The planning and architectural work was done by Leonard Smith, a local builder and member of the volunteer fire department.  Ground was broken May 1, 1952 on town owned land at the corner of Library and School Streets, opposite Webster School;  utilizing about one-half of the approximately 1.3 acres of the old ball field. Community spirit was high; volunteers came from within the department, the town, town organizations, and even from surrounding towns.  Engineers, builders, merchants, and laborers came forward to help.  The result was this fire station of typical New England architecture with housing for nine trucks, offices, rest rooms, kitchen, future sleeping area, and an assembly hall.  There was also room for expansion.  By fall of 1952 the building was enclosed for winter work and by summer of 1953 the new station was put into service.  One work session occurred on April 3, 1953 with 24 men and 16 members of the fire department.  Following work they were rewarded by a ham and bean supper prepared by Leon Hammond, Norman Crosby, and Lewis Reynolds.

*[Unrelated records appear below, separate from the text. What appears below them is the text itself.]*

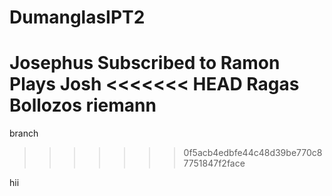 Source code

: # DumanglasIPT2


Josephus Subscribed to Ramon Plays
Josh
<<<<<<< HEAD
Ragas
Bollozos
riemann
=======
branch
>>>>>>> 0f5acb4edbfe44c48d39be770c87751847f2face

hii
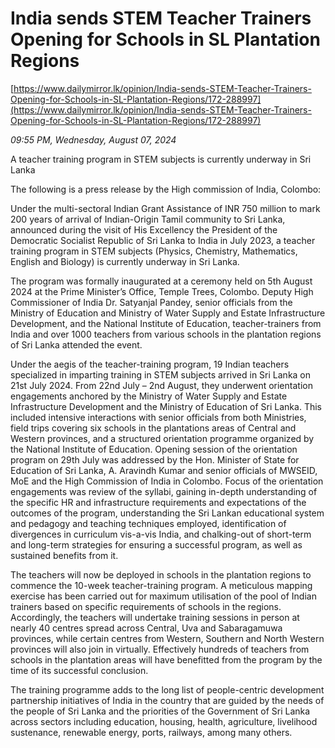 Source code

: # India sends STEM Teacher Trainers Opening for Schools in SL Plantation Regions

[https://www.dailymirror.lk/opinion/India-sends-STEM-Teacher-Trainers-Opening-for-Schools-in-SL-Plantation-Regions/172-288997](https://www.dailymirror.lk/opinion/India-sends-STEM-Teacher-Trainers-Opening-for-Schools-in-SL-Plantation-Regions/172-288997)

*09:55 PM, Wednesday, August 07, 2024*

A teacher training program in STEM subjects is currently underway in Sri Lanka​

The following is a press release by the High commission of India, Colombo:

Under the multi-sectoral Indian Grant Assistance of INR 750 million to mark 200 years of arrival of Indian-Origin Tamil community to Sri Lanka, announced during the visit of His Excellency the President of the Democratic Socialist Republic of Sri Lanka to India in July 2023, a teacher training program in STEM subjects (Physics, Chemistry, Mathematics, English and Biology) is currently underway in Sri Lanka.

The program was formally inaugurated at a ceremony held on 5th August 2024 at the Prime Minister’s Office, Temple Trees, Colombo. Deputy High Commissioner of India Dr. Satyanjal Pandey, senior officials from the Ministry of Education and Ministry of Water Supply and Estate Infrastructure Development, and the National Institute of Education, teacher-trainers from India and over 1000 teachers from various schools in the plantation regions of Sri Lanka attended the event.

Under the aegis of the teacher-training program, 19 Indian teachers specialized in imparting training in STEM subjects arrived in Sri Lanka on 21st July 2024. From 22nd July – 2nd August, they underwent orientation engagements anchored by the Ministry of Water Supply and Estate Infrastructure Development and the Ministry of Education of Sri Lanka. This included intensive interactions with senior officials from both Ministries, field trips covering six schools in the plantations areas of Central and Western provinces, and a structured orientation programme organized by the National Institute of Education. Opening session of the orientation program on 29th July was addressed by the Hon. Minister of State for Education of Sri Lanka, A. Aravindh Kumar and senior officials of MWSEID, MoE and the High Commission of India in Colombo. Focus of the orientation engagements was review of the syllabi, gaining in-depth understanding of the specific HR and infrastructure requirements and expectations of the outcomes of the program, understanding the Sri Lankan educational system and pedagogy and teaching techniques employed, identification of divergences in curriculum vis-a-vis India, and chalking-out of short-term and long-term strategies for ensuring a successful program, as well as sustained benefits from it.

The teachers will now be deployed in schools in the plantation regions to commence the 10-week teacher-training program. A meticulous mapping exercise has been carried out for maximum utilisation of the pool of Indian trainers based on specific requirements of schools in the regions. Accordingly, the teachers will undertake training sessions in person at nearly 40 centres spread across Central, Uva and Sabaragamuwa provinces, while certain centres from Western, Southern and North Western provinces will also join in virtually. Effectively hundreds of teachers from schools in the plantation areas will have benefitted from the program by the time of its successful conclusion.

The training programme adds to the long list of people-centric development partnership initiatives of India in the country that are guided by the needs of the people of Sri Lanka and the priorities of the Government of Sri Lanka across sectors including education, housing, health, agriculture, livelihood sustenance, renewable energy, ports, railways, among many others.

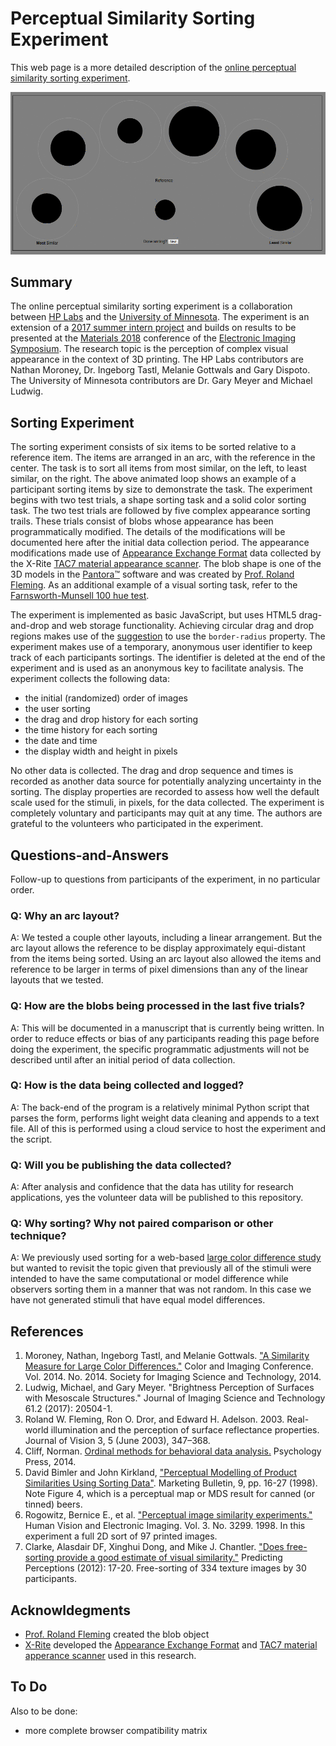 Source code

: # Perceptual Similarity Sorting Experiment

This web page is a more detailed description of the [online perceptual similarity sorting experiment](http://168.61.15.87/sorting_welcome.html).

![alt text](images/1801_example_sort2.gif "Example of sorting by size")

## Summary

The online perceptual similarity sorting experiment is a collaboration between [HP Labs](http://www8.hp.com/us/en/hp-labs/research/overview.html) and the [University of Minnesota](https://www-users.cs.umn.edu/~gmeyer/). The experiment is an extension of a [2017 summer intern project](https://newsblog.ext.hp.com/t5/HP-newsroom-blog/Summer-2017-interns-at-HP-Labs-Michael-Ludwig/ba-p/995) and builds on results to be presented at the [Materials 2018](http://www.imaging.org/site/IST/IST/Conferences/EI/EI_2018/Conference/C_MAAP.aspx) conference of the [Electronic Imaging Symposium](http://www.imaging.org/site/IST/IST/Conferences/EI/Symposium_Overview.aspx). The research topic is the perception of complex visual appearance in the context of 3D printing. The HP Labs contributors are Nathan Moroney, Dr. Ingeborg Tastl, Melanie Gottwals and Gary Dispoto. The University of Minnesota contributors are Dr. Gary Meyer and Michael Ludwig. 

## Sorting Experiment

The sorting experiment consists of six items to be sorted relative to a reference item. The items are arranged in an arc, with the reference in the center. The task is to sort all items from most similar, on the left, to least similar, on the right. The above animated loop shows an example of a participant sorting items by size to demonstrate the task. The experiment begins with two test trials, a shape sorting task and a solid color sorting task. The two test trials are followed by five complex appearance sorting trails. These trials consist of blobs whose appearance has been programmatically modified. The details of the modifications will be documented here after the initial data collection period. The appearance modifications made use of [Appearance Exchange Format](https://www.xrite.com/categories/formulation-and-quality-assurance-software/appearance-exchange-format-axf) data collected by the X-Rite [TAC7 material appearance scanner](https://www.xrite.com/categories/appearance/total-appearance-capture-ecosystem/tac7). The blob shape is one of the 3D models in the [Pantora™](https://www.xrite.com/categories/appearance/total-appearance-capture-ecosystem/pantora-software) software and was created by [Prof. Roland Fleming](http://www.allpsych.uni-giessen.de/roland/). As an additional example of a visual sorting task, refer to the [Farnsworth-Munsell 100 hue test](https://en.wikipedia.org/wiki/Farnsworth-Munsell_100_hue_test).

The experiment is implemented as basic JavaScript, but uses HTML5 drag-and-drop and web storage functionality. Achieving circular drag and drop regions makes use of the [suggestion](https://www.telerik.com/forums/drag-and-drop-in-circular-div-target-area) to use the `border-radius` property. The experiment makes use of a temporary, anonymous user identifier to keep track of each participants sortings. The identifier is deleted at the end of the experiment and is used as an anonymous key to facilitate analysis. The experiment collects the following data:

* the initial (randomized) order of images
* the user sorting
* the drag and drop history for each sorting
* the time history for each sorting
* the date and time
* the display width and height in pixels

No other data is collected. The drag and drop sequence and times is recorded as another data source for potentially analyzing uncertainty in the sorting. The display properties are recorded to assess how well the default scale used for the stimuli, in pixels, for the data collected. The experiment is completely voluntary and participants may quit at any time. The authors are grateful to the volunteers who participated in the experiment.

## Questions-and-Answers

Follow-up to questions from participants of the experiment, in no particular order.

### Q: Why an arc layout?

A: We tested a couple other layouts, including a linear arrangement. But the arc layout allows the reference to be display approximately equi-distant from the items being sorted. Using an arc layout also allowed the items and reference to be larger in terms of pixel dimensions than any of the linear layouts that we tested.

### Q: How are the blobs being processed in the last five trials?

A: This will be documented in a manuscript that is currently being written. In order to reduce effects or bias of any participants reading this page before doing the experiment, the specific programmatic adjustments will not be described until after an initial period of data collection.

### Q: How is the data being collected and logged?

A: The back-end of the program is a relatively minimal Python script that parses the form, performs light weight data cleaning and appends to a text file. All of this is performed using a cloud service to host the experiment and the script.

### Q: Will you be publishing the data collected?

A: After analysis and confidence that the data has utility for research applications, yes the volunteer data will be published to this repository.

### Q: Why sorting? Why not paired comparison or other technique?

A: We previously used sorting for a web-based [large color difference study](https://github.com/NMoroney/public/blob/master/docs/papers/cic22-large_color_differences.pdf) but wanted to revisit the topic given that previously all of the stimuli were intended to have the same computational or model difference while observers sorting them in a manner that was not random. In this case we have not generated stimuli that have equal model differences.

## References

1. Moroney, Nathan, Ingeborg Tastl, and Melanie Gottwals. ["A Similarity Measure for Large Color Differences."](https://github.com/NMoroney/public/blob/master/docs/papers/cic22-large_color_differences.pdf) Color and Imaging Conference. Vol. 2014. No. 2014. Society for Imaging Science and Technology, 2014.
2. Ludwig, Michael, and Gary Meyer. "Brightness Perception of Surfaces with Mesoscale Structures." Journal of Imaging Science and Technology 61.2 (2017): 20504-1.
3. Roland W. Fleming, Ron O. Dror, and Edward H. Adelson. 2003. Real-world illumination and the perception of surface reflectance properties. Journal of Vision 3, 5 (June 2003), 347–368.
4. Cliff, Norman. [Ordinal methods for behavioral data analysis.](https://searchworks.stanford.edu/view/3431365) Psychology Press, 2014.
5. David Bimler and John Kirkland, ["Perceptual Modelling of Product Similarities Using Sorting Data"](http://marketing-bulletin.massey.ac.nz/V9/MB_V9_A2_Bimler.pdf). Marketing Bulletin, 9, pp. 16-27 (1998). Note Figure 4, which is a perceptual map or MDS result for canned (or tinned) beers.
6. Rogowitz, Bernice E., et al. ["Perceptual image similarity experiments."](https://pdfs.semanticscholar.org/be12/2326c3e1b5f2375023442573a5a45ce8b75c.pdf) Human Vision and Electronic Imaging. Vol. 3. No. 3299. 1998. In this experiment a full 2D sort of 97 printed images.
7. Clarke, Alasdair DF, Xinghui Dong, and Mike J. Chantler. ["Does free-sorting provide a good estimate of visual similarity."](https://core.ac.uk/download/pdf/2832506.pdf) Predicting Perceptions (2012): 17-20. Free-sorting of 334 texture images by 30 participants.

## Acknowldegments

* [Prof. Roland Fleming](http://www.allpsych.uni-giessen.de/roland/) created the blob object 
* [X-Rite](https://www.xrite.com/) developed the [Appearance Exchange Format](https://www.xrite.com/categories/formulation-and-quality-assurance-software/appearance-exchange-format-axf) and [TAC7 material apperance scanner](https://www.xrite.com/categories/appearance/total-appearance-capture-ecosystem/tac7) used in this research.

## To Do

Also to be done:

* more complete browser compatibility matrix

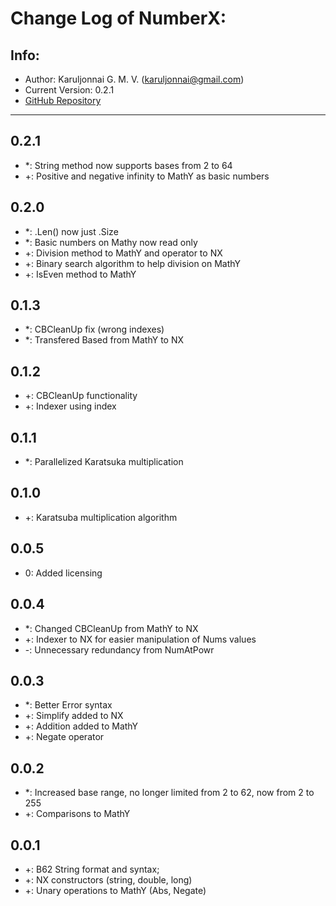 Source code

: # Change Log of NumberX:
## Info:
* Author: Karuljonnai G. M. V. (karuljonnai@gmail.com)
* Current Version: 0.2.1
* [GitHub Repository](https://github.com/Karuljonnai/NumberX/)
---
## 0.2.1
* *: String method now supports bases from 2 to 64
* +: Positive and negative infinity to MathY as basic numbers
## 0.2.0
* *: .Len() now just .Size
* *: Basic numbers on Mathy now read only
* +: Division method to MathY and operator to NX
* +: Binary search algorithm to help division on MathY
* +: IsEven method to MathY
## 0.1.3
* *: CBCleanUp fix (wrong indexes)
* *: Transfered Based from MathY to NX
## 0.1.2
* +: CBCleanUp functionality
* +: Indexer using index
## 0.1.1
* *: Parallelized Karatsuka multiplication
## 0.1.0
* +: Karatsuba multiplication algorithm
## 0.0.5
* 0: Added licensing
## 0.0.4
* *: Changed CBCleanUp from MathY to NX
* +: Indexer to NX for easier manipulation of Nums values
* -: Unnecessary redundancy from NumAtPowr
## 0.0.3
* *: Better Error syntax
* +: Simplify added to NX
* +: Addition added to MathY
* +: Negate operator
## 0.0.2
* *: Increased base range, no longer limited from 2 to 62, now from 2 to 255
* +: Comparisons to MathY
## 0.0.1
* +: B62 String format and syntax;
* +: NX constructors (string, double, long)
* +: Unary operations to MathY (Abs, Negate)
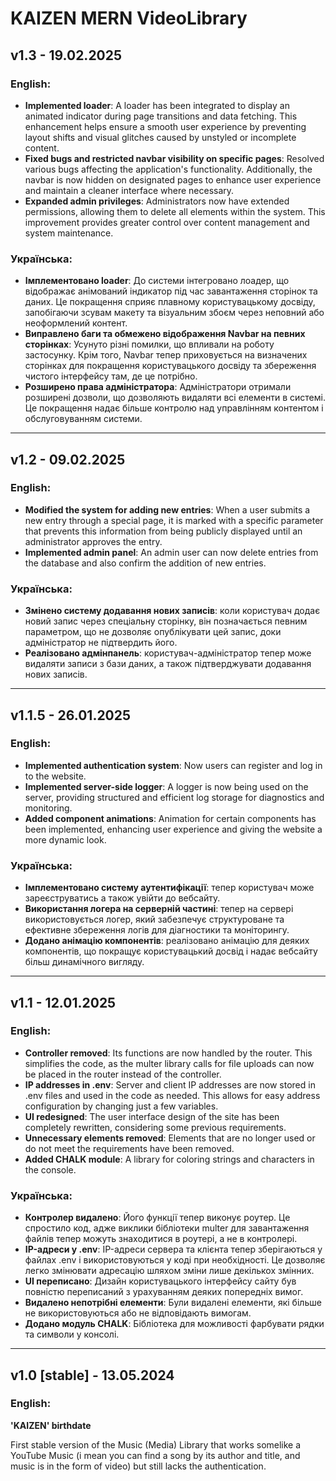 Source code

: # KAIZEN MERN VideoLibrary

## v1.3 - 19.02.2025

### English:

-   **Implemented loader**: A loader has been integrated to display an animated indicator during page transitions and data fetching. This enhancement helps ensure a smooth user experience by preventing layout shifts and visual glitches caused by unstyled or incomplete content.
-   **Fixed bugs and restricted navbar visibility on specific pages**: Resolved various bugs affecting the application's functionality. Additionally, the navbar is now hidden on designated pages to enhance user experience and maintain a cleaner interface where necessary.
-   **Expanded admin privileges**: Administrators now have extended permissions, allowing them to delete all elements within the system. This improvement provides greater control over content management and system maintenance.

### Українська:

-   **Імплементовано loader**: До системи інтегровано лоадер, що відображає анімований індикатор під час завантаження сторінок та даних. Це покращення сприяє плавному користувацькому досвіду, запобігаючи зсувам макету та візуальним збоєм через неповний або неоформлений контент.
-   **Виправлено баги та обмежено відображення Navbar на певних сторінках**: Усунуто різні помилки, що впливали на роботу застосунку. Крім того, Navbar тепер приховується на визначених сторінках для покращення користувацького досвіду та збереження чистого інтерфейсу там, де це потрібно.
-   **Розширено права адміністратора**: Адміністратори отримали розширені дозволи, що дозволяють видаляти всі елементи в системі. Це покращення надає більше контролю над управлінням контентом і обслуговуванням системи.

---

## v1.2 - 09.02.2025

### English:

-   **Modified the system for adding new entries**: When a user submits a new entry through a special page, it is marked with a specific parameter that prevents this information from being publicly displayed until an administrator approves the entry.
-   **Implemented admin panel**: An admin user can now delete entries from the database and also confirm the addition of new entries.

### Українська:

-   **Змінено систему додавання нових записів**: коли користувач додає новий запис через спеціальну сторінку, він позначається певним параметром, що не дозволяє опублікувати цей запис, доки адміністратор не підтвердить його.
-   **Реалізовано адмінпанель**: користувач-адміністратор тепер може видаляти записи з бази даних, а також підтверджувати додавання нових записів.

---

## v1.1.5 - 26.01.2025

### English:

-   **Implemented authentication system**: Now users can register and log in to the website.
-   **Implemented server-side logger**: A logger is now being used on the server, providing structured and efficient log storage for diagnostics and monitoring.
-   **Added component animations**: Animation for certain components has been implemented, enhancing user experience and giving the website a more dynamic look.

### Українська:

-   **Імплементовано систему аутентифікації**: тепер користувач може зареєструватись а також увійти до вебсайту.
-   **Використання логера на серверній частині**: тепер на сервері використовується логер, який забезпечує структуроване та ефективне збереження логів для діагностики та моніторингу.
-   **Додано анімацію компонентів**: реалізовано анімацію для деяких компонентів, що покращує користувацький досвід і надає вебсайту більш динамічного вигляду.

---

## v1.1 - 12.01.2025

### English:

-   **Controller removed**: Its functions are now handled by the router. This simplifies the code, as the multer library calls for file uploads can now be placed in the router instead of the controller.
-   **IP addresses in .env**: Server and client IP addresses are now stored in .env files and used in the code as needed. This allows for easy address configuration by changing just a few variables.
-   **UI redesigned**: The user interface design of the site has been completely rewritten, considering some previous requirements.
-   **Unnecessary elements removed**: Elements that are no longer used or do not meet the requirements have been removed.
-   **Added CHALK module**: A library for coloring strings and characters in the console.

### Українська:

-   **Контролер видалено**: Його функції тепер виконує роутер. Це спростило код, адже виклики бібліотеки multer для завантаження файлів тепер можуть знаходитися в роутері, а не в контролері.
-   **IP-адреси у .env**: IP-адреси сервера та клієнта тепер зберігаються у файлах .env і використовуються у коді при необхідності. Це дозволяє легко змінювати адресацію шляхом зміни лише декількох змінних.
-   **UI переписано**: Дизайн користувацького інтерфейсу сайту був повністю переписаний з урахуванням деяких попередніх вимог.
-   **Видалено непотрібні елементи**: Були видалені елементи, які більше не використовуються або не відповідають вимогам.
-   **Додано модуль CHALK**: Бібліотека для можливості фарбувати рядки та символи у консолі.

---

## v1.0 [stable] - 13.05.2024

### English:

**'KAIZEN' birthdate**

First stable version of the Music (Media) Library that works somelike a YouTube Music (i mean you can find a song by its author and title, and music is in the form of video)
but still lacks the authentication.
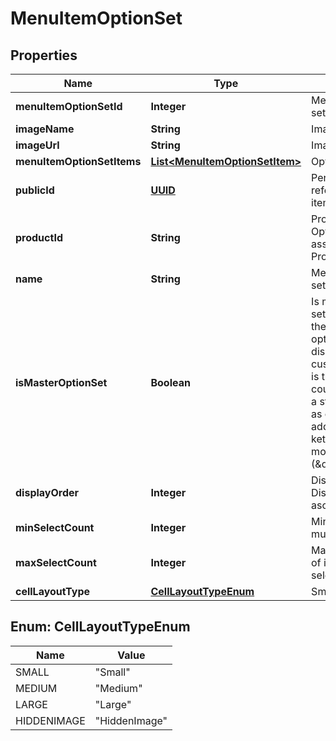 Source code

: 
# MenuItemOptionSet

## Properties
Name | Type | Description | Notes
------------ | ------------- | ------------- | -------------
**menuItemOptionSetId** | **Integer** | Menu item option set identifier |  [optional]
**imageName** | **String** | Image Name |  [optional]
**imageUrl** | **String** | Image url |  [optional]
**menuItemOptionSetItems** | [**List&lt;MenuItemOptionSetItem&gt;**](MenuItemOptionSetItem.md) | Option set items |  [optional]
**publicId** | [**UUID**](UUID.md) | Permanent reference to the item. |  [optional]
**productId** | **String** | Product Id when the OptionSet is associated to a Product |  [optional]
**name** | **String** | Menu item option set name |  [optional]
**isMasterOptionSet** | **Boolean** | Is master option set. This can affect the layout of the options in the menu displayed to the customer. Usually it is true if the option could be considerd a standalone item as opposed to an addition (\&quot;with ketchup\&quot;) or modifier (\&quot;large\&quot;). |  [optional]
**displayOrder** | **Integer** | Display order. Displayed in ascending order. |  [optional]
**minSelectCount** | **Integer** | Minimum items must be selected |  [optional]
**maxSelectCount** | **Integer** | Maximum number of items can be selected |  [optional]
**cellLayoutType** | [**CellLayoutTypeEnum**](#CellLayoutTypeEnum) | Small | Medium | Large  Affects the layout of the menu. |  [optional]


<a name="CellLayoutTypeEnum"></a>
## Enum: CellLayoutTypeEnum
Name | Value
---- | -----
SMALL | &quot;Small&quot;
MEDIUM | &quot;Medium&quot;
LARGE | &quot;Large&quot;
HIDDENIMAGE | &quot;HiddenImage&quot;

This facility housed the fire and police departments.  Later the upstairs was used for temporary classrooms, then for meetings and classes for both departments with space for supplies.  The Board of Selectmen moved their office from the basement of the Hills Library into the fire station, remaining here until the town office building was built next door  on the corner of School and what is now Chase Street.  At that time Chase Street ended at School Street and did not extend to Ferry Street.
As town growth  and needs of the fire department continued an addition to this station has occurred as well as the addition of satellite stations on Burns Hill and Robinson Roads.  Shortly after the passing of Leonard Smith in  2002, the Central Fire station was renamed The Leonard  E. Smith Fire Station” in his memory.  Photo from the Historical Society collection.